Monday, April 15, 2024


Where your horizon expands every day.


Rewording: Interpreting European Union packaging laws

When we first launched Together for Sustainable Packaging — an alliance of businesses and associations from a wide cross-section of the food and hospitality European economy, known as HORECA (hotel, restaurant, catering) — in April this year, the debate around the EU’s Packaging and Packaging Waste Regulation (PPWR) proposal was still in its infancy. That is no longer the case. It has become one of the most frequently discussed policy issues of recent memory, and not without reason. The implications of the proposals reach far into the EU economy and business sectors, and will hugely affect all consumers across Europe and beyond. 


The consequences of these suggestions have a broad impact on the economy and business industries of the EU, and will significantly influence all individuals as consumers.
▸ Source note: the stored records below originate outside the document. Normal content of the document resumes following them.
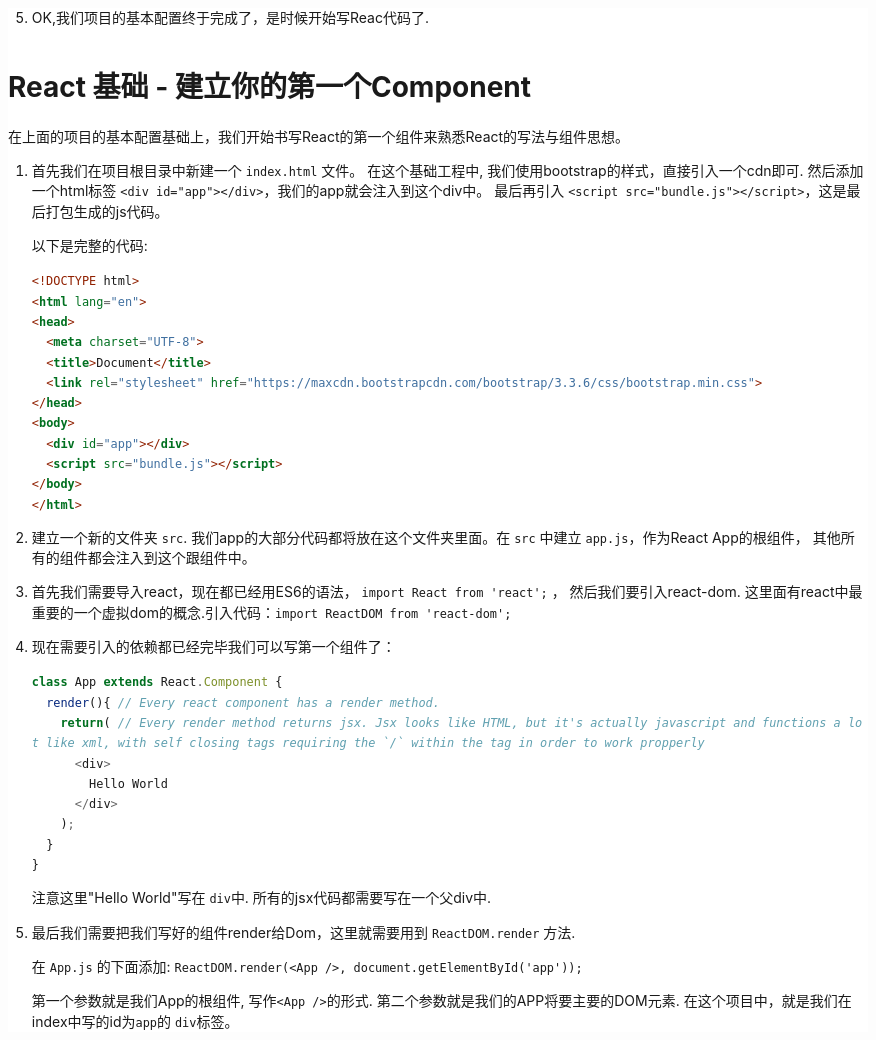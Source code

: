   5. OK,我们项目的基本配置终于完成了，是时候开始写Reac代码了.

# React 基础 - 建立你的第一个Component

在上面的项目的基本配置基础上，我们开始书写React的第一个组件来熟悉React的写法与组件思想。

1. 首先我们在项目根目录中新建一个 `index.html` 文件。 在这个基础工程中, 我们使用bootstrap的样式，直接引入一个cdn即可. 然后添加一个html标签 `<div id="app"></div>`，我们的app就会注入到这个div中。 最后再引入 `<script src="bundle.js"></script>`，这是最后打包生成的js代码。
	
	以下是完整的代码:
	
	```html
	<!DOCTYPE html>
	<html lang="en">
	<head>
	  <meta charset="UTF-8">
	  <title>Document</title>
	  <link rel="stylesheet" href="https://maxcdn.bootstrapcdn.com/bootstrap/3.3.6/css/bootstrap.min.css">
	</head>
	<body>
	  <div id="app"></div>
	  <script src="bundle.js"></script>
	</body>
	</html>
	```
2. 建立一个新的文件夹 `src`. 我们app的大部分代码都将放在这个文件夹里面。在 `src` 中建立 `app.js`，作为React App的根组件， 其他所有的组件都会注入到这个跟组件中。
3. 首先我们需要导入react，现在都已经用ES6的语法， `import React from 'react';` ， 然后我们要引入react-dom. 这里面有react中最重要的一个虚拟dom的概念.引入代码：`import ReactDOM from 'react-dom';`

4. 现在需要引入的依赖都已经完毕我们可以写第一个组件了：

	```javascript
	class App extends React.Component {
	  render(){ // Every react component has a render method.
	    return( // Every render method returns jsx. Jsx looks like HTML, but it's actually javascript and functions a lot like xml, with self closing tags requiring the `/` within the tag in order to work propperly
	      <div>
	        Hello World
	      </div>
	    );
	  }
	}
	```

	注意这里"Hello World"写在 `div`中. 所有的jsx代码都需要写在一个父div中.

5. 最后我们需要把我们写好的组件render给Dom，这里就需要用到 `ReactDOM.render` 方法.

	在 `App.js` 的下面添加: `ReactDOM.render(<App />, document.getElementById('app'));`

	第一个参数就是我们App的根组件, 写作`<App />`的形式. 第二个参数就是我们的APP将要主要的DOM元素. 在这个项目中，就是我们在index中写的id为`app`的 `div`标签。
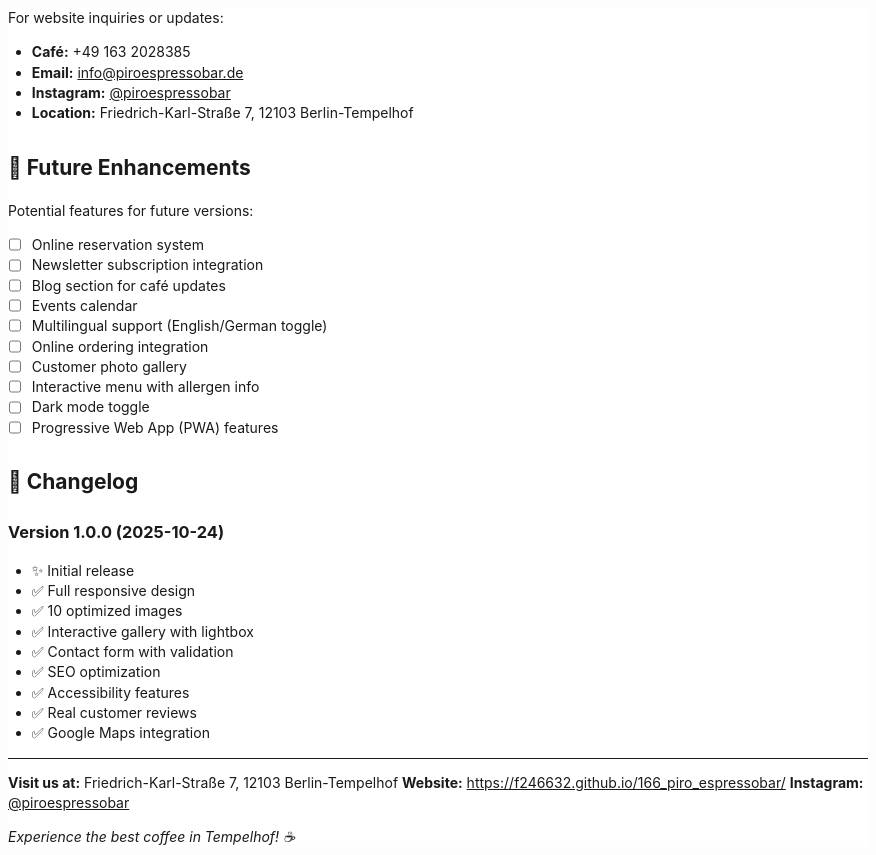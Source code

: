 For website inquiries or updates:
- **Café:** +49 163 2028385
- **Email:** info@piroespressobar.de
- **Instagram:** [@piroespressobar](https://www.instagram.com/piroespressobar/)
- **Location:** Friedrich-Karl-Straße 7, 12103 Berlin-Tempelhof

## 🔄 Future Enhancements

Potential features for future versions:
- [ ] Online reservation system
- [ ] Newsletter subscription integration
- [ ] Blog section for café updates
- [ ] Events calendar
- [ ] Multilingual support (English/German toggle)
- [ ] Online ordering integration
- [ ] Customer photo gallery
- [ ] Interactive menu with allergen info
- [ ] Dark mode toggle
- [ ] Progressive Web App (PWA) features

## 📝 Changelog

### Version 1.0.0 (2025-10-24)
- ✨ Initial release
- ✅ Full responsive design
- ✅ 10 optimized images
- ✅ Interactive gallery with lightbox
- ✅ Contact form with validation
- ✅ SEO optimization
- ✅ Accessibility features
- ✅ Real customer reviews
- ✅ Google Maps integration

---

**Visit us at:** Friedrich-Karl-Straße 7, 12103 Berlin-Tempelhof
**Website:** https://f246632.github.io/166_piro_espressobar/
**Instagram:** [@piroespressobar](https://www.instagram.com/piroespressobar/)

*Experience the best coffee in Tempelhof! ☕*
The alliance was created in response to concerns about the potential negative effects of the proposed PPWR legislation on the environment, economy, food safety, and consumers. Although the discussion has progressed, we remain worried about the focus on reusable packaging instead of recyclable options made from fiber, and the potential repercussions.

The concept of using an item repeatedly may seem like the obvious solution, but it’s not as simple as it appears. According to research conducted by global management consultancy Kearney, reusable packaging needs to be reused 50 to 100 times in order to have a positive impact on the environment compared to a single-use paper cup. However, current market trends suggest that we are far from achieving this level of reuse. This means that the use of reusable items will result in a significant increase in plastic waste in Europe, as stated in Kearney’s report “No Silver Bullet.” The proposed reuse goals in the PPWR will lead to four times more plastic packaging waste for dine-in and 16 times more for takeaway.

In recent times, Europe has experienced severe droughts, forest fires, and heatwaves, contributing to water scarcity. EU data indicates that almost one-third of its citizens are impacted, with forecasts predicting the situation to worsen. Despite efforts by EU policymakers to conserve water and alleviate stress on infrastructure, the implementation of PPWR regulations for packaging may exacerbate local water scarcity. This is because reusable packaging requires frequent washing, shifting the demand for water from a few production sites for single-use fiber packaging to all restaurant locations in Europe, many of which are located in areas with limited water supply. A life-cycle assessment conducted by Ramboll, which is a peer-reviewed and ISO-verified study, compared paper and reusable packaging for on-site consumption in quick-service restaurants and found that reusables consume 3.4 times more water than single-use paper packaging.

The European Commission has identified water scarcity and drought as a top concern in the Green Deal, with a particular focus in various major European initiatives, such as the 2020 Circular Economy Action Plan. However, implementing reusable packaging requirements may potentially lead to a significant rise in overall water consumption, as indicated by Ramboll’s findings of up to 267 percent.

The use of plastic containers that can be used again, as well as the processes of cleaning, drying, and moving them, consume more energy and contribute to higher levels of greenhouse gas emissions. According to the Kearney research, a complete transition to 100 percent reusable packaging by 2030 could raise emissions by 50 percent for dine-in services and up to 260 percent for takeout orders.

Packaging serves a crucial function in safeguarding our food and ensuring consumer safety, rather than just being aesthetically pleasing. Several research studies have shown that switching from disposable packaging to reusable systems can pose hygiene challenges and increase the risk of cross-contamination due to the need for multiple cleaning, sanitation, and storage protocols at different locations, as well as during transportation. Furthermore, packaging enables easy and secure transportation, making it possible to deliver fresh food to areas with limited access and ensuring that consumers receive products of the highest quality.

However, our argument does not support a singular resolution for the EU’s issue with packaging waste. We believe in a combination of solutions that considers the unique requirements of various industries. It is essential that any legislation considers the appropriate packaging options for each circumstance. Therefore, we urge for equal treatment of fiber-based packaging, as it is recyclable and the most suitable choice in our sector for the well-being of the environment, economy, food safety, and consumers.

Fiber-based packaging should not face discrimination because it is the most beneficial option for the environment, economy, food safety, and consumers.

Together for Sustainable Packaging and others have successfully stimulated a valuable debate, but decisions as important as these should be based on science and evidence and not merely ideology. As a sector, HORECA generates billions of euros for the EU economy and creates millions of jobs. We all want the best for the planet and the right solutions for society, but we must not rush, tempting though it is, because if we do, we risk making the problem worse — and as this year’s climate events have shown us, we cannot afford to make that mistake.

Important decisions like these should rely on scientific evidence rather than just ideology.